【随筆】思考と指向と志向と嗜好、それと創造。

思考

考えることを思考という。考えるとは何か。



指向

指向性思考。

僕らの思考は大抵の場合、指向性思考である。

指向性がある、とはどういうことだろうか。抽象的な話を抽象的に進めることは、話をより抽象化するだけであるので、具体例を考える。


コインを1,000回投げた時、表が400回、裏が600回出た。
次にこのコインを投げた場合、出る面は表か裏か。


この時あらゆる思考が生まれる。

  1. 「このコインは60%の確率で裏が出るコインであるので、裏の方が出やすいコインである。したがって、次に出るのは裏である。」

  2. 「表と裏が出る確率は二分の一であるので、確率は二分の一に収束していく筈である。1,000回で、裏に偏っているため、次は表が出る確率の方が高いのではないだろうか。」

など、ほかにもいろんな思考が生まれるだろう。大数の法則だったり、条件付き確率だったり、色々な知識を使って思考する。どんな思考が生まれたとしても、とにかく、次に出る面を予想する。

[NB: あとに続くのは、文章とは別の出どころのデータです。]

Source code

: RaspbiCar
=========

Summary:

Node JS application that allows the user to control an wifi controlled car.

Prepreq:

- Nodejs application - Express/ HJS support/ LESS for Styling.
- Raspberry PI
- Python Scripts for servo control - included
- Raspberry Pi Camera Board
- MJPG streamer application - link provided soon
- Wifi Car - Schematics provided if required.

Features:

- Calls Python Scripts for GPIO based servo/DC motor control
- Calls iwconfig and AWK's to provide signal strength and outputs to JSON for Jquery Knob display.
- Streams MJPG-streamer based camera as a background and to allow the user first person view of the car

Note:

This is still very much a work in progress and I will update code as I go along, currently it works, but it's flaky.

つまり、どんな思考であっても、「次に出る面を予想する」という目的を持つのだ。この目的こそ指向性であり、思考には「目的」を伴っていることが殆どである。




志向

志向性指向性思考。

僕らの指向性思考は大抵の場合、志向性指向性思考である。

志向性がある、とはどういうことだろうか。例えば、

「このコインは60%の確率で裏が出るコインであるので、裏の方が出やすいコインである。したがって、次に出るのは裏である。」
「表と裏が出る確率は二分の一であるので、確率は二分の一に収束していく筈である。1,000回で、裏に偏っているため、次は表が出る確率の方が高いのではないだろうか。」

この2つの思考は、どちらも同じ目的であるが、そのプロセスは異なる。これは思考する者自身が、プロセスを組み立てるためである。思考の目的は「客観」であるのに対して、思考の方法は「主観」なのである。

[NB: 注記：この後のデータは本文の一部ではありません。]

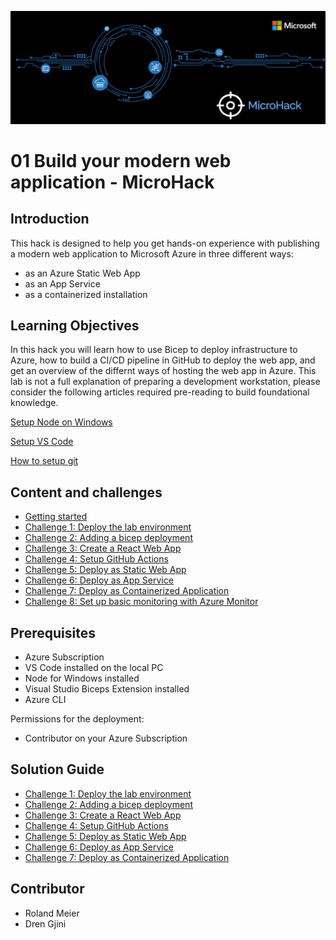 ![image](./.images/MicroHack_Logo_1.png)

# **01 Build your modern web application - MicroHack**

## **Introduction**

This hack is designed to help you get hands-on experience with publishing a modern web application to Microsoft Azure in three different ways:

- as an Azure Static Web App
- as an App Service
- as a containerized installation

## **Learning Objectives**

In this hack you will learn how to use Bicep to deploy infrastructure to Azure, how to build a CI/CD pipeline in GitHub to deploy the web app, and get an overview of the differnt ways of hosting the web app in Azure.
This lab is not a full explanation of preparing a development workstation, please consider the following articles required pre-reading to build foundational knowledge.

[Setup Node on Windows](https://nodejs.org/en/download/)

[Setup VS Code](https://code.visualstudio.com/Docs/setup/setup-overview)

[How to setup git](https://docs.github.com/en/get-started/quickstart/set-up-git)

## **Content and challenges**

- [Getting started](./Challenges/00-Pre-Reqs.md)
- [Challenge 1: Deploy the lab environment](./SolutionGuide/01-Deploy-the-lab-environment-solution.md)
- [Challenge 2: Adding a bicep deployment](./Challenges/02-Adding-a-bicep-deployment.md)
- [Challenge 3: Create a React Web App](./Challenges/03-Create-a-react-web-app.md)
- [Challenge 4: Setup GitHub Actions](./Challenges/04-Setup-github-actions.md)
- [Challenge 5: Deploy as Static Web App](./Challenges/05-Deploy-as-static-web-app.md)
- [Challenge 6: Deploy as App Service](./Challenges/06-Deploy-as-app-service.md)
- [Challenge 7: Deploy as Containerized Application](./Challenges/07-Deploy-as-containerized-application.md)
- [Challenge 8: Set up basic monitoring with Azure Monitor](./Challenges/08-Setup-basic-monitoring-with-azure-monitor.md)

## **Prerequisites**

- Azure Subscription
- VS Code installed on the local PC
- Node for Windows installed
- Visual Studio Biceps Extension installed
- Azure CLI

Permissions for the deployment:

- Contributor on your Azure Subscription

## **Solution Guide**

- [Challenge 1: Deploy the lab environment](./SolutionGuide/01-Solution1.md)
- [Challenge 2: Adding a bicep deployment](./SolutionGuide/02-Solution2.md)
- [Challenge 3: Create a React Web App](./SolutionGuide/03-Solution3.md)
- [Challenge 4: Setup GitHub Actions](./SolutionGuide/04-Solution4.md)
- [Challenge 5: Deploy as Static Web App](./SolutionGuide/05-Solution5.md)
- [Challenge 6: Deploy as App Service](./SolutionGuide/06-Solution6.md)
- [Challenge 7: Deploy as Containerized Application](./SolutionGuide/07-Solution7.md)

## **Contributor**

- Roland Meier
- Dren Gjini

つまり、どんな思考であっても、目的を持つと同時に、方法を持つのである。この方法こそ志向性であり、指向性思考には「方法」を伴っていることが殆どである。




嗜好

嗜好性志向性指向性思考。

僕らの志向性指向性思考は大抵の場合、嗜好性志向性指向性思考である。

嗜好性がある、とはどういうことだろうか。例えば、先ほど

抽象的な話を抽象的に進めることは、話をより抽象化するだけであるので、具体例を考える。

という記述を読むとき、具体例を想像する”構え”になったのではないだろうか。もっと言えば、「抽象的」という言葉が3回繰り返された時に「具体」という言葉を、無意識的に結び付けたりもするのではないだろうか。

人は、言語的処理の共通認識を前提として思考している。言語的処理の共通認識とは、例えば「具体⇔抽象」といった対義語の組であったり、もっと主観的な言語ネットワークの場合もある。例えば、SNSという単語を読んで、イメージされるサービスは何であるだろうか。

「Twitter」「Facebook」「Youtube」「LINE」「Instagram」「TikTok」「WeChat」「Reddit」「note」…

どのサービスであったとしても、最初に出てきたものは、その人の持つSNSのイメージに近いものといえるのではないだろうか。つまり、言語処理の共通認識という前提は、特定の文化に置ける共通認識という意味であり、さらに言えば、主観的に「共通認識である」と認識している前提。酷く言えば、独断と偏見である。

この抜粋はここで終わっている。